Exercise prompt ->
Lines in the entries below where the word "that" shows up should each be copied.

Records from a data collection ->
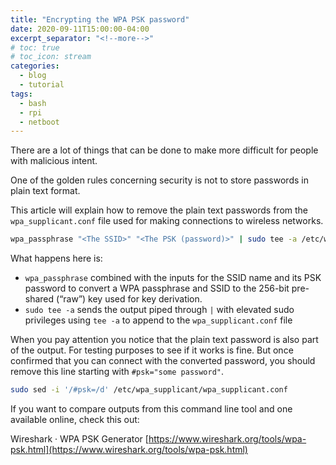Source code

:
 ```yaml
---
title: "Encrypting the WPA PSK password"
date: 2020-09-11T15:00:00-04:00
excerpt_separator: "<!--more-->"
# toc: true
# toc_icon: stream
categories:
  - blog
  - tutorial
tags:
  - bash
  - rpi
  - netboot
---
```


There are a lot of things that can be done to make more difficult for people with malicious intent.

One of the golden rules concerning security is not to store passwords in plain text format.

This article will explain how to remove the plain text passwords from the `wpa_supplicant.conf` file used for making connections to wireless networks.

```bash
wpa_passphrase "<The SSID>" "<The PSK (password)>" | sudo tee -a /etc/wpa_supplicant/wpa_supplicant.conf
```

What happens here is:

* `wpa_passphrase` combined with the inputs for the SSID name and its PSK password to convert a WPA passphrase and SSID to the 256-bit pre-shared (“raw”) key used for key derivation.
* `sudo tee -a` sends the output piped through `|` with elevated sudo privileges using `tee -a` to append to the `wpa_supplicant.conf` file


When you pay attention you notice that the plain text password is also part of the output. For testing purposes to see if it works is fine. But once confirmed that you can connect with the converted password, you should remove this line starting with `#psk="some password"`.

```bash
sudo sed -i '/#psk=/d' /etc/wpa_supplicant/wpa_supplicant.conf
```

If you want to compare outputs from this command line tool and one available online, check this out:

Wireshark · WPA PSK Generator [https://www.wireshark.org/tools/wpa-psk.html](https://www.wireshark.org/tools/wpa-psk.html)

Solution to the exercise ->
There are a lot of things that can be done to make more difficult for people with malicious intent.
When you pay attention you notice that the plain text password is also part of the output. For testing purposes to see if it works is fine. But once confirmed that you can connect with the converted password, you should remove this line starting with `#psk="some password"`.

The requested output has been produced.